## AIM OF THE TASK:
Which lines of the entries contain the word "that"? Please list them.

Stored data
__________
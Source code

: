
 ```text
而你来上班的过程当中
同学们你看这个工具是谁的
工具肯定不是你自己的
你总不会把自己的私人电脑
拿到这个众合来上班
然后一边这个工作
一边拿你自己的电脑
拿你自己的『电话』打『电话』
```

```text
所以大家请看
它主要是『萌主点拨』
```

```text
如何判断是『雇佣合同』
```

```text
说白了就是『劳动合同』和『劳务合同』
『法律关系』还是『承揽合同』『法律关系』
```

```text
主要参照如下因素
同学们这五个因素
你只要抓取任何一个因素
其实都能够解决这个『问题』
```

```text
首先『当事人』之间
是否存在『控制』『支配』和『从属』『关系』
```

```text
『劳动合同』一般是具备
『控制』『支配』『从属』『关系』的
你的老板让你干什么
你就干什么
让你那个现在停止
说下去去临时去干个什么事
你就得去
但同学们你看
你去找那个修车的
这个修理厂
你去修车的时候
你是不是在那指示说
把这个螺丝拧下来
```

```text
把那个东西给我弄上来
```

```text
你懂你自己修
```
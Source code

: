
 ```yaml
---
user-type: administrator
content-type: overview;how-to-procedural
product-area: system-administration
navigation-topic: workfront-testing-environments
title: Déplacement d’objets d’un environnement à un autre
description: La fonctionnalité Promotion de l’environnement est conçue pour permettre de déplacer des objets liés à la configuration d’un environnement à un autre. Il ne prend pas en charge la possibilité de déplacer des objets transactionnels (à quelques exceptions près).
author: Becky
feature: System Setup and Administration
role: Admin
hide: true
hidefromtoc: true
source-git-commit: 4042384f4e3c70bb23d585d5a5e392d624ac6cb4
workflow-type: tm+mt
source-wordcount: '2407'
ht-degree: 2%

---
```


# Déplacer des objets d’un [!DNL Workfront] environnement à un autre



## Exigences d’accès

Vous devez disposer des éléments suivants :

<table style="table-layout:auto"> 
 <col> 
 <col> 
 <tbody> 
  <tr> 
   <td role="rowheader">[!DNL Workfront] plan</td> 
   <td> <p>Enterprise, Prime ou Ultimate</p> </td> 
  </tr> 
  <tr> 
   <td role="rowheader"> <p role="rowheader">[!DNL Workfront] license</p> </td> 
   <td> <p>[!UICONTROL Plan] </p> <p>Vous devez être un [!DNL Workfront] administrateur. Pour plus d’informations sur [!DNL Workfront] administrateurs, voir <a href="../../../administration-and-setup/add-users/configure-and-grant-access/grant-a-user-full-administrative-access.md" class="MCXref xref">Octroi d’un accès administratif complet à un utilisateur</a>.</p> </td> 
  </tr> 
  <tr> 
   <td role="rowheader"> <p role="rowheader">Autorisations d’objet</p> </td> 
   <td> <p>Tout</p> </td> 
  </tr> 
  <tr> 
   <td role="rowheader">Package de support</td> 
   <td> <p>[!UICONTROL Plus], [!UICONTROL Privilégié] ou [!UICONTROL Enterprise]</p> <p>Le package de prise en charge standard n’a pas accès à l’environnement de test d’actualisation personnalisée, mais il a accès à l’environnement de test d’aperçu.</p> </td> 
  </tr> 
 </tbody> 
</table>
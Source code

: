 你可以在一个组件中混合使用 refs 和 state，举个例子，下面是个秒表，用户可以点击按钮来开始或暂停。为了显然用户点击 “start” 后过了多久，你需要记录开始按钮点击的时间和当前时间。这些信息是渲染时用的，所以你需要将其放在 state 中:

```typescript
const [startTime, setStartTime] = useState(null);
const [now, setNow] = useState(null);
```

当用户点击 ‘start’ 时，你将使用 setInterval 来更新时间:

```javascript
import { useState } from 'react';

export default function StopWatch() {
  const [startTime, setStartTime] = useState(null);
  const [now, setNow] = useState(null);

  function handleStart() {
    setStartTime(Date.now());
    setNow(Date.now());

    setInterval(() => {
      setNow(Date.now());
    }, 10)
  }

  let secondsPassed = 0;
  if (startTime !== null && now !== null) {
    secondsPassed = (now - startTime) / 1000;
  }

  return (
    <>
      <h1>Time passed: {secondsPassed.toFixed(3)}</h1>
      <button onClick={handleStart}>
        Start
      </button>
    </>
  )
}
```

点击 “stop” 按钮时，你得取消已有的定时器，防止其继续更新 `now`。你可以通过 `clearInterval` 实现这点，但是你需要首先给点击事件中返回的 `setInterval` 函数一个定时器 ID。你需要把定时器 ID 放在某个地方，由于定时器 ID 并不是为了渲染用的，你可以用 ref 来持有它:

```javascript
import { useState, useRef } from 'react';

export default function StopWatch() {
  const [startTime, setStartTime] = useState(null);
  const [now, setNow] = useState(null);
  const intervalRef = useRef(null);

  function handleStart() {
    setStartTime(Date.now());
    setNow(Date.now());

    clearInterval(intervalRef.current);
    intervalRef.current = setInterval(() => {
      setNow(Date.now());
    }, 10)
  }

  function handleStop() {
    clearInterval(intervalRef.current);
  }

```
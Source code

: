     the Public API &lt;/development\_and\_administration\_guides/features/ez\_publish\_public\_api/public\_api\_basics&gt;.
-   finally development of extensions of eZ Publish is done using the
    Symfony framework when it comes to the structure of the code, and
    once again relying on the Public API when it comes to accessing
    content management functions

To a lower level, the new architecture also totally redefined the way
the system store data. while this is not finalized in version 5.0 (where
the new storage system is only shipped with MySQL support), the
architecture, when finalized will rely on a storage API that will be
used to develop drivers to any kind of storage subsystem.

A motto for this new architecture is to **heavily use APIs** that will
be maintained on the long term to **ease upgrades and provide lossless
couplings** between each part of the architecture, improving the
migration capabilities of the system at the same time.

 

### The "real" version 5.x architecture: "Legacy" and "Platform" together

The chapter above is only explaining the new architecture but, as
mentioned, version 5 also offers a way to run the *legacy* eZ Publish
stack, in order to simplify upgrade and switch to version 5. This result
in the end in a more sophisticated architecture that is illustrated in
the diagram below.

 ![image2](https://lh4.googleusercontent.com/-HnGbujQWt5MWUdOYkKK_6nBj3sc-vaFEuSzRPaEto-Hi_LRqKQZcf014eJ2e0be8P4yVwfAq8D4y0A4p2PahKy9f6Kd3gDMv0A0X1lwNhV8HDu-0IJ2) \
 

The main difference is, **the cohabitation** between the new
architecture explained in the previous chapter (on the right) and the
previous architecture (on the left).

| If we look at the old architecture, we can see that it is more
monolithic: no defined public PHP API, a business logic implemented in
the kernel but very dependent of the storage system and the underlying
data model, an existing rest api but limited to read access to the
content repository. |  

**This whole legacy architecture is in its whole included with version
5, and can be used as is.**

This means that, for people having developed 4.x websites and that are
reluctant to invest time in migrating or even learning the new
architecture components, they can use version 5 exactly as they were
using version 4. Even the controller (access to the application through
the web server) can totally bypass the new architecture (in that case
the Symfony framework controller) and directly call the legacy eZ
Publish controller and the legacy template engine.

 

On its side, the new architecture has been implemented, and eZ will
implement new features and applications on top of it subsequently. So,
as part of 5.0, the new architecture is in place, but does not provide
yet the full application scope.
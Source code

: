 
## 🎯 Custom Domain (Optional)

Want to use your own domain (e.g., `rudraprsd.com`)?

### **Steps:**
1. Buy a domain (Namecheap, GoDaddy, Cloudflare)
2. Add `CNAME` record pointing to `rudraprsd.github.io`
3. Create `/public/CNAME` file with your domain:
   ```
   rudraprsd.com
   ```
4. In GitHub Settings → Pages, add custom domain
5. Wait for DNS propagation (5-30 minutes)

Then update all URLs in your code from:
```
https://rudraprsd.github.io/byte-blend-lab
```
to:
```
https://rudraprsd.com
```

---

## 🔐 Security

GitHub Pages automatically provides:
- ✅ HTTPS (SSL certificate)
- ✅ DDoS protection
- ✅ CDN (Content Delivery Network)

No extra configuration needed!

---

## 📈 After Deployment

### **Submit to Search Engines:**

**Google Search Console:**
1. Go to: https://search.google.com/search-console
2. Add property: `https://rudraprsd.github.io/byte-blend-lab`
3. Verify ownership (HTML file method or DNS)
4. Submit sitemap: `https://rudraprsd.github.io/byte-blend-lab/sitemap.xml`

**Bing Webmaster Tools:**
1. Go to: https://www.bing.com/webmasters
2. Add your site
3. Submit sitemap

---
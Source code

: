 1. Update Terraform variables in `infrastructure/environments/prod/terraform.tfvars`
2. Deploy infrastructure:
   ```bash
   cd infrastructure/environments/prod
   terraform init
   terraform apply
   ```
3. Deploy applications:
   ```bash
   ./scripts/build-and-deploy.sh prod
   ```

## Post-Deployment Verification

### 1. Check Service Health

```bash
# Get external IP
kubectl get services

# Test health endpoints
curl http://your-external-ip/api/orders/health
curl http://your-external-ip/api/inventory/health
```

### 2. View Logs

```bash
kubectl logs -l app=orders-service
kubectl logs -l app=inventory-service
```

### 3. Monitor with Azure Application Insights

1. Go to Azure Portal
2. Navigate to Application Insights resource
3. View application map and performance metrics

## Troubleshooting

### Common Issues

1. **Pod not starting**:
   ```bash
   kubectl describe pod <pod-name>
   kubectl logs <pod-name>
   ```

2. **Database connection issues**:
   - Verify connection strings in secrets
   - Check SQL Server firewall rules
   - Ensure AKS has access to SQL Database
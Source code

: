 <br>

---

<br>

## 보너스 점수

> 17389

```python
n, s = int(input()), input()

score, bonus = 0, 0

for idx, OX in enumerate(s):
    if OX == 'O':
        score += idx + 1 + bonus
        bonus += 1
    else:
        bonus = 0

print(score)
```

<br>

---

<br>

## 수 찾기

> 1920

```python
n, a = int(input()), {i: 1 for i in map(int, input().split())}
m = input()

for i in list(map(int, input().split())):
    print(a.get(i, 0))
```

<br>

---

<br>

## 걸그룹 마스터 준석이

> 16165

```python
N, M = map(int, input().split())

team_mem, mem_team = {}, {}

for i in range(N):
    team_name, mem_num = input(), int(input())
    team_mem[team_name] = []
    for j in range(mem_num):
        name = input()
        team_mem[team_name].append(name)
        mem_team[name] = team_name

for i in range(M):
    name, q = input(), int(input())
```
__________
## TASK ANSWER:
architecture, when finalized will rely on a storage API that will be
A motto for this new architecture is to **heavily use APIs** that will
in the end in a more sophisticated architecture that is illustrated in
| If we look at the old architecture, we can see that it is more
This means that, for people having developed 4.x websites and that are
the web server) can totally bypass the new architecture (in that case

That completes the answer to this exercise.